#### Description of the task:
All records must be restated word for word.

Data for the task section start

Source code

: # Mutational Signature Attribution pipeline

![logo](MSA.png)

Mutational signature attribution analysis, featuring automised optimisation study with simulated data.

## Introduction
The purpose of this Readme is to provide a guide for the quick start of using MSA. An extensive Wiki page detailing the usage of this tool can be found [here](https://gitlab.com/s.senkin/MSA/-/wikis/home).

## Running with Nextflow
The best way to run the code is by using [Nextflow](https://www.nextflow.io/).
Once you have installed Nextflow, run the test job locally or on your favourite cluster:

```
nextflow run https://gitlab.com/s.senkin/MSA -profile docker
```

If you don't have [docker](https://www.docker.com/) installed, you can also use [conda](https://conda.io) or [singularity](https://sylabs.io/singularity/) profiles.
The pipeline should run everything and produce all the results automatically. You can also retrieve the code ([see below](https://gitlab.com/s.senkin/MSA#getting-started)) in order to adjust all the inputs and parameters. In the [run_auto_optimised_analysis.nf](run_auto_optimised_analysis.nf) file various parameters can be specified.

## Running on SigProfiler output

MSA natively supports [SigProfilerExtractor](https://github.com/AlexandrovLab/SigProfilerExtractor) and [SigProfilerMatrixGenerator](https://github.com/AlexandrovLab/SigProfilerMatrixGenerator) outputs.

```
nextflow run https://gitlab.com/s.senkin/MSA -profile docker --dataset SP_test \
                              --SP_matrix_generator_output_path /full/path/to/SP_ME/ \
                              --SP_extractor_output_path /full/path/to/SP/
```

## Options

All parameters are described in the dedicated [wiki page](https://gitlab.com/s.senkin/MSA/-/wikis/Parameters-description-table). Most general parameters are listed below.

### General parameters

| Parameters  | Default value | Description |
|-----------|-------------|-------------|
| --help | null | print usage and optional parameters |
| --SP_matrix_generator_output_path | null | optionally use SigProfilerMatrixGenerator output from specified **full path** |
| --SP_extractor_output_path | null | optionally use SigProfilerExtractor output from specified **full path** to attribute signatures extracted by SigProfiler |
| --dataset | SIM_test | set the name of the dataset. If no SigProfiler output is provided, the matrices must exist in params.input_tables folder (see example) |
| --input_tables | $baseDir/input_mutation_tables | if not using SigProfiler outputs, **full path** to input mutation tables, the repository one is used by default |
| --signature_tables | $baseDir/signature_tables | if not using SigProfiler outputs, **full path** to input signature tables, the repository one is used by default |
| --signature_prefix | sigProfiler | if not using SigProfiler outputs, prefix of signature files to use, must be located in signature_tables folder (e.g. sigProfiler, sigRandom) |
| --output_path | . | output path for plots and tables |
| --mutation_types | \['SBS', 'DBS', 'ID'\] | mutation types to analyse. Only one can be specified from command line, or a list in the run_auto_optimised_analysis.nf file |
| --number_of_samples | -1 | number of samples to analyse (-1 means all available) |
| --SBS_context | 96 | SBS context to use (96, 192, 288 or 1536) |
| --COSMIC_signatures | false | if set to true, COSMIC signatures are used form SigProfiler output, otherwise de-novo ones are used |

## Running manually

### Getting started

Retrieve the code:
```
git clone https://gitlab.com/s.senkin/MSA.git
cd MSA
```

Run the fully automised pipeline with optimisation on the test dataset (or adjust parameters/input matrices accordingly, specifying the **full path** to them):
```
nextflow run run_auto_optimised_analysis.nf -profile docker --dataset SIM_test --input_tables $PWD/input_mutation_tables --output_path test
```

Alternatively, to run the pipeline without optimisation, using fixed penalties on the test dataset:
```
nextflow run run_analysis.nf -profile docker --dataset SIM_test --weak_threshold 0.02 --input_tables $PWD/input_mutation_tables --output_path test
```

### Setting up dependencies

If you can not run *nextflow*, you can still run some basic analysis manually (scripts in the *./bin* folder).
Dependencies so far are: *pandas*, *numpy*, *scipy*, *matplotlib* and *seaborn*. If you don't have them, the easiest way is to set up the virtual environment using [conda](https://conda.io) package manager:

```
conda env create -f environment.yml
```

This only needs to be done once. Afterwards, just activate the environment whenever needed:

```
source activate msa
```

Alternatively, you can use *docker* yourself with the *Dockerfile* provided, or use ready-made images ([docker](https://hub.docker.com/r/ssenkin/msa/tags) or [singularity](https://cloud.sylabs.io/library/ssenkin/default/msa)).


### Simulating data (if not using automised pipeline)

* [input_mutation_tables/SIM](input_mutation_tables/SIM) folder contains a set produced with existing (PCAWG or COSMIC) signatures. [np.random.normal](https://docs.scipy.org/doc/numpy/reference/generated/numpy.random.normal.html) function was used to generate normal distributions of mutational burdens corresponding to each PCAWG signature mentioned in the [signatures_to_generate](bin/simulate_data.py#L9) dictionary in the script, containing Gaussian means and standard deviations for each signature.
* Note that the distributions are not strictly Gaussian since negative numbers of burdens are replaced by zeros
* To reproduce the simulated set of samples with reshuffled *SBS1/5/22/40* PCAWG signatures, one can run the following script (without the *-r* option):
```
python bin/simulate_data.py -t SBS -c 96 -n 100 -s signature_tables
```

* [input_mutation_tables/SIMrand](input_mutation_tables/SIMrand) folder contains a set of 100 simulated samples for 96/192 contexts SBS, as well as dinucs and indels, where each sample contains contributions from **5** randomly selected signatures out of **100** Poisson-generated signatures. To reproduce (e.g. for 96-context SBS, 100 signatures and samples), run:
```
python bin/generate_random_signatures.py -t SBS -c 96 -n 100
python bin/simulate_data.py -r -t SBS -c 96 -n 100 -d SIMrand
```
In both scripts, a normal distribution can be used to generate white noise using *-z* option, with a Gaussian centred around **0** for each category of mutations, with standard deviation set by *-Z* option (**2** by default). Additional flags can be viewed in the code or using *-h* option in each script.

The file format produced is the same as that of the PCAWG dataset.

Data for the task section end

#### Exercise result:
Source code

: # Mutational Signature Attribution pipeline

![logo](MSA.png)

Mutational signature attribution analysis, featuring automised optimisation study with simulated data.

## Introduction
The purpose of this Readme is to provide a guide for the quick start of using MSA. An extensive Wiki page detailing the usage of this tool can be found [here](https://gitlab.com/s.senkin/MSA/-/wikis/home).

## Running with Nextflow
The best way to run the code is by using [Nextflow](https://www.nextflow.io/).
Once you have installed Nextflow, run the test job locally or on your favourite cluster:

```
nextflow run https://gitlab.com/s.senkin/MSA -profile docker
```

If you don't have [docker](https://www.docker.com/) installed, you can also use [conda](https://conda.io) or [singularity](https://sylabs.io/singularity/) profiles.
The pipeline should run everything and produce all the results automatically. You can also retrieve the code ([see below](https://gitlab.com/s.senkin/MSA#getting-started)) in order to adjust all the inputs and parameters. In the [run_auto_optimised_analysis.nf](run_auto_optimised_analysis.nf) file various parameters can be specified.

## Running on SigProfiler output

MSA natively supports [SigProfilerExtractor](https://github.com/AlexandrovLab/SigProfilerExtractor) and [SigProfilerMatrixGenerator](https://github.com/AlexandrovLab/SigProfilerMatrixGenerator) outputs.

```
nextflow run https://gitlab.com/s.senkin/MSA -profile docker --dataset SP_test \
                              --SP_matrix_generator_output_path /full/path/to/SP_ME/ \
                              --SP_extractor_output_path /full/path/to/SP/
```

## Options

All parameters are described in the dedicated [wiki page](https://gitlab.com/s.senkin/MSA/-/wikis/Parameters-description-table). Most general parameters are listed below.

### General parameters

| Parameters  | Default value | Description |
|-----------|-------------|-------------|
| --help | null | print usage and optional parameters |
| --SP_matrix_generator_output_path | null | optionally use SigProfilerMatrixGenerator output from specified **full path** |
| --SP_extractor_output_path | null | optionally use SigProfilerExtractor output from specified **full path** to attribute signatures extracted by SigProfiler |
| --dataset | SIM_test | set the name of the dataset. If no SigProfiler output is provided, the matrices must exist in params.input_tables folder (see example) |
| --input_tables | $baseDir/input_mutation_tables | if not using SigProfiler outputs, **full path** to input mutation tables, the repository one is used by default |
| --signature_tables | $baseDir/signature_tables | if not using SigProfiler outputs, **full path** to input signature tables, the repository one is used by default |
| --signature_prefix | sigProfiler | if not using SigProfiler outputs, prefix of signature files to use, must be located in signature_tables folder (e.g. sigProfiler, sigRandom) |
| --output_path | . | output path for plots and tables |
| --mutation_types | \['SBS', 'DBS', 'ID'\] | mutation types to analyse. Only one can be specified from command line, or a list in the run_auto_optimised_analysis.nf file |
| --number_of_samples | -1 | number of samples to analyse (-1 means all available) |
| --SBS_context | 96 | SBS context to use (96, 192, 288 or 1536) |
| --COSMIC_signatures | false | if set to true, COSMIC signatures are used form SigProfiler output, otherwise de-novo ones are used |

## Running manually

### Getting started

Retrieve the code:
```
git clone https://gitlab.com/s.senkin/MSA.git
cd MSA
```

Run the fully automised pipeline with optimisation on the test dataset (or adjust parameters/input matrices accordingly, specifying the **full path** to them):
```
nextflow run run_auto_optimised_analysis.nf -profile docker --dataset SIM_test --input_tables $PWD/input_mutation_tables --output_path test
```

Alternatively, to run the pipeline without optimisation, using fixed penalties on the test dataset:
```
nextflow run run_analysis.nf -profile docker --dataset SIM_test --weak_threshold 0.02 --input_tables $PWD/input_mutation_tables --output_path test
```

### Setting up dependencies

If you can not run *nextflow*, you can still run some basic analysis manually (scripts in the *./bin* folder).
Dependencies so far are: *pandas*, *numpy*, *scipy*, *matplotlib* and *seaborn*. If you don't have them, the easiest way is to set up the virtual environment using [conda](https://conda.io) package manager:

```
conda env create -f environment.yml
```

This only needs to be done once. Afterwards, just activate the environment whenever needed:

```
source activate msa
```

Alternatively, you can use *docker* yourself with the *Dockerfile* provided, or use ready-made images ([docker](https://hub.docker.com/r/ssenkin/msa/tags) or [singularity](https://cloud.sylabs.io/library/ssenkin/default/msa)).


### Simulating data (if not using automised pipeline)

* [input_mutation_tables/SIM](input_mutation_tables/SIM) folder contains a set produced with existing (PCAWG or COSMIC) signatures. [np.random.normal](https://docs.scipy.org/doc/numpy/reference/generated/numpy.random.normal.html) function was used to generate normal distributions of mutational burdens corresponding to each PCAWG signature mentioned in the [signatures_to_generate](bin/simulate_data.py#L9) dictionary in the script, containing Gaussian means and standard deviations for each signature.
* Note that the distributions are not strictly Gaussian since negative numbers of burdens are replaced by zeros
* To reproduce the simulated set of samples with reshuffled *SBS1/5/22/40* PCAWG signatures, one can run the following script (without the *-r* option):
```
python bin/simulate_data.py -t SBS -c 96 -n 100 -s signature_tables
```

* [input_mutation_tables/SIMrand](input_mutation_tables/SIMrand) folder contains a set of 100 simulated samples for 96/192 contexts SBS, as well as dinucs and indels, where each sample contains contributions from **5** randomly selected signatures out of **100** Poisson-generated signatures. To reproduce (e.g. for 96-context SBS, 100 signatures and samples), run:
```
python bin/generate_random_signatures.py -t SBS -c 96 -n 100
python bin/simulate_data.py -r -t SBS -c 96 -n 100 -d SIMrand
```
In both scripts, a normal distribution can be used to generate white noise using *-z* option, with a Gaussian centred around **0** for each category of mutations, with standard deviation set by *-Z* option (**2** by default). Additional flags can be viewed in the code or using *-h* option in each script.

The file format produced is the same as that of the PCAWG dataset.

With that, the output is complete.